Also incorporated into Polari, by way of the theater association, was the "broken Italian" used by street puppeteers who put on Punch and Judy shows. These colorful, and often violent, puppet productions have origins in 16th century commedia dell’arte theatre and were especially popular in British seaside towns. Examples of "Punch Talk" recorded in the 1850s include munjare (food), bivare (drink), and lente (bed). Even the name Polari is an Anglicization of an Italian word: parlare, "speak." By other accounts, the roots of Polari are at least partially to be found in the lingua franca used by Mediterranean sailors and traders in the Middle Ages and beyond.

It's difficult to say when exactly Polari began, but at some point performers—especially actors, and especially gay actors—began to use a distinct argot to communicate with each other, often for the purpose of gossiping. In addition to being useful for discussing intimate business, Polari could also be used as a shibboleth—if you fancied someone, you could drop a few words into a conversation to see if they picked up what you’d put down, and if not, no harm done. As such, the Polari glossary evolved to include a large number of racy terms, so that people could talk about hooking up without being picked up by the cops (there were lots of euphemisms for the cops, too). Trade is a gay sex partner. A cottage is a public bathroom used for sex. TBH stands for "to be had," which described that a person was sexually available. A kerterver cartzo is a sexually transmitted infection. A dish is a butt, and other words for anatomy include cartes, lallies, pots, and packets.

Speaking of synonyms, an omi in Polari is a man, and a dona is a woman—but she can also be called a palone. An omi-palone, therefore, is an effeminate man, or sometimes just a gay one, while a palone-omi is a lesbian. Omi is sometimes spelled homie too, which might suggest that it’s the origin of the word homie in American urban slang, but it’s not—the American homie comes from "homeboy," a friend from back home.
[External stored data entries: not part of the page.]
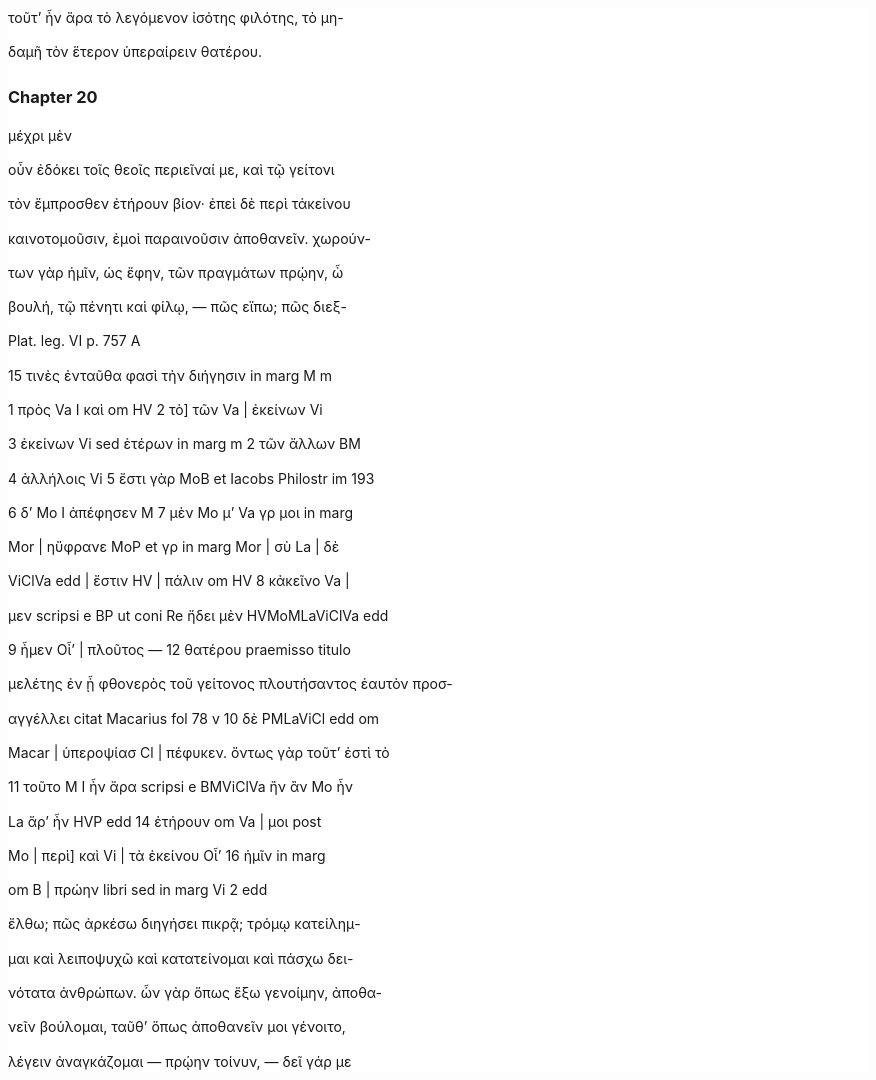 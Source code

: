 τοῦτ’ ἦν ἄρα τὸ λεγόμενον ἰσότης φιλότης, τὸ μη-

δαμῆ τὸν ἕτερον ὑπεραίρειν θατέρου.</p>


### Chapter 20

<p>μέχρι μὲν

οὖν ἐδόκει τοῖς θεοῖς περιεῖναί με, καὶ τῷ γείτονι

τὸν ἔμπροσθεν ἐτήρουν βίον· ἐπεὶ δὲ περὶ τἀκείνου

<lb n="15"/> καινοτομοῦσιν, ἐμοὶ παραινοῦσιν ἀποθανεῖν. χωρούν-

των γὰρ ἡμῖν, ὡς ἔφην, τῶν πραγμάτων πρῴην, ὦ

βουλή, τῷ πένητι καὶ φίλῳ, — πῶς εἴπω; πῶς διεξ-

<note type="footnote">Plat. leg. VI p. 757 A</note>

<note type="footnote">15 τινὲς ἐνταῦθα φασὶ τὴν διήγησιν in marg M m</note>

<note type="footnote">1 πρὸς Va Ι καὶ om ΗV 2 τὸ] τῶν Va | ἐκείνων Vi

3 ἐκείνων Vi sed ἑτέρων in marg m 2 τῶν ἄλλων ΒΜ

4 ἀλλήλοις Vi 5 ἔστι γὰρ ΜοΒ et Iacobs Philostr im 193</note>

<note type="footnote">6 δ’ Μο Ι ἀπέφησεν Μ 7 μὲν Μο μ’ Va γρ μοι in marg

Mor | ηὔφρανε ΜοΡ et γρ in marg Mor | σὺ La | δὲ

ViClVa edd | ἔστιν HV | πάλιν om HV 8 κἀκεῖνο Va |

μεν scripsi e ΒΡ ut coni Re ἤδει μὲν HVMoMLaViClVa edd</note>

<note type="footnote">9 ἦμεν Οἶ’ | πλοῦτος — 12 θατέρου praemisso titulo

μελέτης ἐν ᾖ φθονερὸς τοῦ γείτονος πλουτήσαντος ἑαυτὸν προσ-

αγγέλλει citat Macarius fol 78 v 10 δὲ PMLaViCl edd om

Macar | ὑπεροψίασ Cl | πέφυκεν. ὄντως γὰρ τοῦτ’ ἐστὶ τὸ</note>

<note type="footnote">11 τοῦτο Μ Ι ἦν ἄρα scripsi e BMViClVa ἢν ἂν Μο ἦν

La ἄρ’ ἦν HVP edd 14 ἐτήρουν om Va | μοι post

Μο | περὶ] καὶ Vi | τὰ ἐκείνου Οἶ’ 16 ἡμῖν in marg

om Β | πρώην libri sed in marg Vi 2 edd</note>



<pb n="629"/>

ἔλθω; πῶς ἀρκέσω διηγήσει πικρᾷ; τρόμῳ κατείλημ-

μαι καὶ λειποψυχῶ καὶ κατατείνομαι καὶ πάσχω δει-

νότατα ἀνθρώπων. ὧν γὰρ ὅπως ἔξω γενοίμην, ἀποθα-

νεῖν βούλομαι, ταῦθ’ ὅπως ἀποθανεῖν μοι γένοιτο,

λέγειν ἀναγκάζομαι — πρῴην τοίνυν, — δεῖ γάρ με <lb n="5"/>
Polari isn’t easy to research. Because the lingo was ever-changing, there’s no definitive glossary, and there is a wide variety of spellings. Many glossaries of Polari exist, but they’re difficult to verify—and the words included can differ hugely from collection to collection. So anything written authoritatively on the subject should be taken with a grain of salt, including this article. Even the name of the jargon itself is sometimes styled as parlare, in its original Italian form, and you might also see it spelled as palare—as in Morrissey’s 1990 song "Piccadilly Palare"—or perhaps palari, parlary, or palarie.

To complicate things further, some say there were actually two separate mutations of Polari within London: the East End version, which involved more Cockney rhyming slang, and a simplified West End version. Although there was a decently sized overlap between the two, it’s been said that the East End dwellers, who were located near the shore and had exposure to dock workers and sometimes foreign languages, used such complicated lingo that they were able to confuse the West End speakers, whose version of Polari was associated with office workers and theater types.

It wasn’t until the 1960s that Polari started to become more widely known, thanks in large part to the BBC radio comedy program Round the Horne. Among other members of its cast, the show featured characters Julian and Sandy (played by Hugh Paddick and Kenneth Williams), Shakespearean actors whose speech was generously peppered with Polari words and phrases. Both Paddick and Williams were familiar with Polari in their real lives and sprinkled improvised phrases into the program on the fly. Round the Horne was unusual in that it was a program on a mainstream station with two main characters who were more or less out of the closet, in a time and place when it was illegal to be gay.

 

After several years on the air, many of Julian and Sandy’s slang terms had made their way into everyday speech in the United Kingdom, such as vada (to see or look) and bona (good). One term in particular, naff, seems to have stuck firmly in the nation’s minds—and mouths. Although various origins for the term have been given, some sources say it was originally a Polari term that initially may have meant "heterosexual," and then "unavailable for sex," which later became "uncool" or "boring." (By other accounts, it may come from the Italian gnaffa, "a despicable person.")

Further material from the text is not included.